Laser, il figlio 15enne, (sì si chiama così) ha cercato lui il "padre" che lo ha  concepito nemmeno con un atto sessuale (come dire lui e sua madre si sono piaciuti almeno per il tempo di una scopata) ma che ha solo donato lo sperma. Poi mentre sua sorella che all'inizio era scettica entra più in contato col "padre" il ragazzo mantiene con l'uomo un rapporto freddo (che il padre rispetta. C'è più imbarazzo tra maschi il padre nemmeno lo abbraccia a differenza di quanto fa con la figlia, gli dà solo delle virili pacche sulla schiena o gli mette un braccio sulle spalle). Il rapporto col padre lo porta comunque a notare (da solo però) l'inadeguatezza di un suo amico scemo col quale Laser si accompagna sempre (tanto che le sue due madri hanno pensato possa essere gay) quando questi vuole pisciare in testa (letteralmente)  un cane randagio che incontrano per strada. Laser gli dice che è matto, l'amico gli dà un pungo in faccia e Laser se ne va sputandogli ai piedi il sangue che gli ha fatto uscire.
Quando la famiglia rischia di sfasciarsi perchè Annette, che non è stupida, scopre la tresca che Julian ha con lui, entrambi i figli reagiscono percependolo come un intruso che ha messo zizzania a casa. Così quando, nel finale del film, il donatore cerca di ricucire lo strappo e, dalla finestra, saluta Laser, questi si alza incazzato uscendo dalla visuale del padre. Chiaro il perchè no?
Io ti ho cercato perchè ti volevo conoscere, ti sei messo a fare l'amico e poi scopi con la donna di mia madre, madre di mia sorella, tu che sei padre di entrambi?
La giornalista sinistra si è meravigliata di questa reazione sciorinando il suo manuale di psicologia adolescenziale maschile dicendoci (ammorbandoci) si sa che a quell'età un ragazzino, ha davvero usato questo termine, ha bisogno di una figura maschile di riferimento. Modo davvero pessimo di ragionare, come a dire che se non hai un padre accanto non impari bene a fare il maschio (non a essere uomo perchè sei uomo e non hai bisogno di altri per esserlo, lo sei già!) cioè a come ci si tocca il pacco quando passa una ragazza che ti vorresti scopare...

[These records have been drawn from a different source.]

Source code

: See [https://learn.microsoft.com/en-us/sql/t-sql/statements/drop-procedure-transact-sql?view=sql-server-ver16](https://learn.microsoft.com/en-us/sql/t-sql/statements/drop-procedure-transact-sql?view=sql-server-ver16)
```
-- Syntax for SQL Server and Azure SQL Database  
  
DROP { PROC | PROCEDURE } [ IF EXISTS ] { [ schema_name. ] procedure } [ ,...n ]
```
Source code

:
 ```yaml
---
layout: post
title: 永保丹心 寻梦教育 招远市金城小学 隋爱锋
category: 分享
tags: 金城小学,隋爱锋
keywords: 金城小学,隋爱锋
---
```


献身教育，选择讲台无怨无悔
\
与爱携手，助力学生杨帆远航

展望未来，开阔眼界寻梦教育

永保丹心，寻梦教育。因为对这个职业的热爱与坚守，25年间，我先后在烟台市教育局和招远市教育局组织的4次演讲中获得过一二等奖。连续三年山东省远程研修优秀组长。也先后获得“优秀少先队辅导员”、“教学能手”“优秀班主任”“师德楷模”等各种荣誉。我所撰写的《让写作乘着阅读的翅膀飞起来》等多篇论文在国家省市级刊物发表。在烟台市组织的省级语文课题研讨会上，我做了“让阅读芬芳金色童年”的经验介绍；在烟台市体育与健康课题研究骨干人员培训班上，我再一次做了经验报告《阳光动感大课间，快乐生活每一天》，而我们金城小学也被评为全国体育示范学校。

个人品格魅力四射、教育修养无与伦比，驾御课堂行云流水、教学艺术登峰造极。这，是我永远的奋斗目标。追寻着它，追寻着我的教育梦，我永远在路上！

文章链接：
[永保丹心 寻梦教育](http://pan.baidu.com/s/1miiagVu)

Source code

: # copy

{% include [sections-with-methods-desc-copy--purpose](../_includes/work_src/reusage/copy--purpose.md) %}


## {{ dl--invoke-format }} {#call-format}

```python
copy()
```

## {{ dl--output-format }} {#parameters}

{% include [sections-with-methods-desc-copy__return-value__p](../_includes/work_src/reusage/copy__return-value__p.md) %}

Invece Laser ha dimostrato esattamente (e questo il film lo dice, ma bisogna saperlo vedere) come, nonostante l'assenza di una figura paterna, sia cresciuto molto più equilibrato del suo amico che è stato cresciuto da un padre bullo che trova divertente le pisciate sui cani (c'è un'altra scena di fisicità padre figlio, il cui contatto intimi è sublimato in qualche modo dagli odori corporei papà hai le ascelle che puzzano di culo bruciato gli dice).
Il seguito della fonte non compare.